Primary innovation is doing something that has never been done before.
Most primary innovation is ridiculous and fails without anybody noticing.
Very, very rarely, primary innovation changes the world and the company that creates the innovation becomes a Unicorn.
Secondary innovation wins by giving a twist to that primary innovation. The two simple twists are:
- Apply the primary innovation to a different country aka “concept arbitrage”. A lot of European and Asian Fintech falls into this category. This is more viable in Fintech, because “bits don’t stop at borders, but money has to show its passport” (meaning that regulation is a barrier to entry).
- Apply the primary innovation to a different domain aka the xx of yy (e.g. the “Uber or AirBnB of..). A lot of “subprime VC” goes to fund this type of secondary innovation.
Secondary innovation is a perfectly sensible way to make money.

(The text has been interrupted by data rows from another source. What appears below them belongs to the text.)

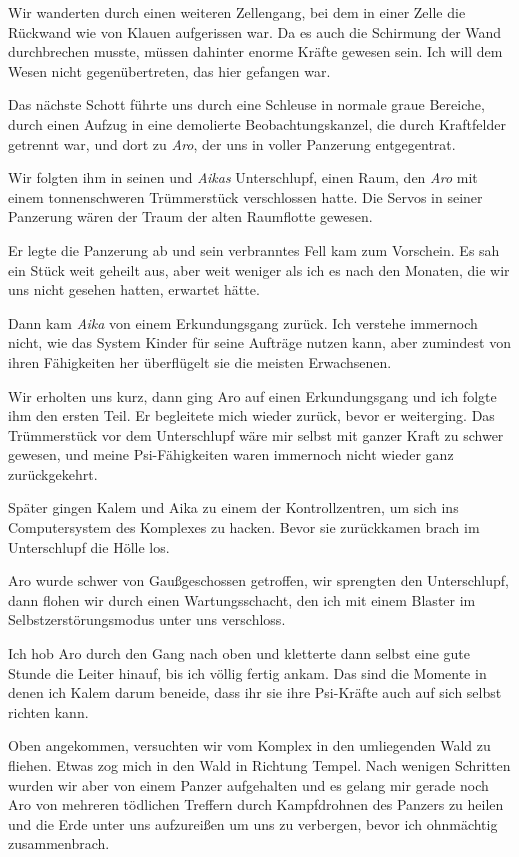 \documentclass[11pt]{scrartcl}
\begin{document}
Wir wanderten durch einen weiteren Zellengang, bei dem in einer Zelle
die Rückwand wie von Klauen aufgerissen war. Da es auch die Schirmung
der Wand durchbrechen musste, müssen dahinter enorme Kräfte gewesen
sein. Ich will dem Wesen nicht gegenübertreten, das hier gefangen war.

Das nächste Schott führte uns durch eine Schleuse in normale graue
Bereiche, durch einen Aufzug in eine demolierte Beobachtungskanzel, die
durch Kraftfelder getrennt war, und dort zu \emph{Aro}, der uns in
voller Panzerung entgegentrat.

Wir folgten ihm in seinen und \emph{Aikas} Unterschlupf, einen Raum, den
\emph{Aro} mit einem tonnenschweren Trümmerstück verschlossen hatte. Die
Servos in seiner Panzerung wären der Traum der alten Raumflotte gewesen.

Er legte die Panzerung ab und sein verbranntes Fell kam zum Vorschein.
Es sah ein Stück weit geheilt aus, aber weit weniger als ich es nach den
Monaten, die wir uns nicht gesehen hatten, erwartet hätte.

Dann kam \emph{Aika} von einem Erkundungsgang zurück. Ich verstehe
immernoch nicht, wie das System Kinder für seine Aufträge nutzen kann,
aber zumindest von ihren Fähigkeiten her überflügelt sie die meisten
Erwachsenen.

Wir erholten uns kurz, dann ging Aro auf einen Erkundungsgang und ich
folgte ihm den ersten Teil. Er begleitete mich wieder zurück, bevor er
weiterging. Das Trümmerstück vor dem Unterschlupf wäre mir selbst mit
ganzer Kraft zu schwer gewesen, und meine Psi-Fähigkeiten waren
immernoch nicht wieder ganz zurückgekehrt.

Später gingen Kalem und Aika zu einem der Kontrollzentren, um sich ins
Computersystem des Komplexes zu hacken. Bevor sie zurückkamen brach im
Unterschlupf die Hölle los.

Aro wurde schwer von Gaußgeschossen getroffen, wir sprengten den
Unterschlupf, dann flohen wir durch einen Wartungsschacht, den ich mit
einem Blaster im Selbstzerstörungsmodus unter uns verschloss.

Ich hob Aro durch den Gang nach oben und kletterte dann selbst eine gute
Stunde die Leiter hinauf, bis ich völlig fertig ankam. Das sind die
Momente in denen ich Kalem darum beneide, dass ihr sie ihre Psi-Kräfte
auch auf sich selbst richten kann.

Oben angekommen, versuchten wir vom Komplex in den umliegenden Wald zu
fliehen. Etwas zog mich in den Wald in Richtung Tempel. Nach wenigen
Schritten wurden wir aber von einem Panzer aufgehalten und es gelang mir
gerade noch Aro von mehreren tödlichen Treffern durch Kampfdrohnen des
Panzers zu heilen und die Erde unter uns aufzureißen um uns zu
verbergen, bevor ich ohnmächtig zusammenbrach.
\end{document}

It is just not as interesting as primary innovation. It is hard to imagine creating a Unicorn with secondary innovation, but very easy to get headline valuations over $1 billion for secondary innovation.
The number of primary innovations is really limited. Maybe there are 10 in Fintech. Historically, almost all primary innovation has come from Silicon Valley.
Occasionally what appears to be secondary innovation – the small twist – is actually the game-changing innovation. For example, Angel List Syndicates could look like a small twist to the equity crowdfunding concept. I think Angel List Syndicates is actually the innovation that changes the whole asset management business.
I think Klarna is one of those few primary innovations. The fact that this primary innovation comes from Europe is significant.
The Klarna story has some “straws in the wind” that indicate something big such as:
- Klarna has raised $282 million, which is a lot for a European startup.
- The investors are top-tier. Sequoia Capital has the best track record of spotting primary innovation early and Michael Moritz (who led Sequoia Capital in its current incarnation) chose Klarna as the only European Board to join. General Atlantic (which came in after Sequoia Capital) only buys when the financial metrics are strong. While I don’t have access to Klarna’s financials, I assume they are strong.
- Klarna is already consolidating the European market through acquisitions and then purposefully moving into the US market. This is not European acquisition bait for a global winner from America. This a global winner from Europe that will be big in America (and then probably Asia).
So much for the straws, what about the wind?
In my book Mindshare to Marketshare (shameless promotion here), I describe turning “secret sauce” into “unfair advantage”. Secret sauce is the primary innovation. It has to be solving a big problem/filling a real need (aka “value proposition”). In Klarna’s case, that is:
Less time/hassle buying on a mobile phone (consumer)
Less mobile shopping cart abandonment (merchant).
What Klarna offers is actually very old fashioned – buy now, we will collect money after you have the goods. It is what you do in the physical world (pay the barista only after you have your coffee). Doing that digitally means managing fraud and deadbeats, which is really what the credit card industry does. Klarna’s secret sauce was simply to track the user via their confirmed national identity. This is easy in a small, homogeneous country like Sweden. It turns out it also works in Germany (thus the Sofort experience) and I know it works in Switzerland where I live.
America is not fundamentally different, even though “homogeneous” is not a normal descriptor. Social Security works as ID there and ID theft is a big issue. It will be interesting to see how Klarna navigates that latter issue.
It is easy to conclude that the rest (every location other than Europe, America, and Japan) is different. Klarna has its hands full in Europe and America for now, but it will soon have to tackle Asia. This where the Unique Identification Authority of India is significant.
Could this be the first European primary innovation that launches concept arbitrage in America? Affirm looks like a candidate. I don’t think concept arbitrage will work in this market, because Klarna already has top-tier American investors.
So, does this make Stockholm the Fintech Capital of the World? No, but Nordic Fintech is also well-represented in Saxo Bank.
This will be my last post for this week. Happy Holidays.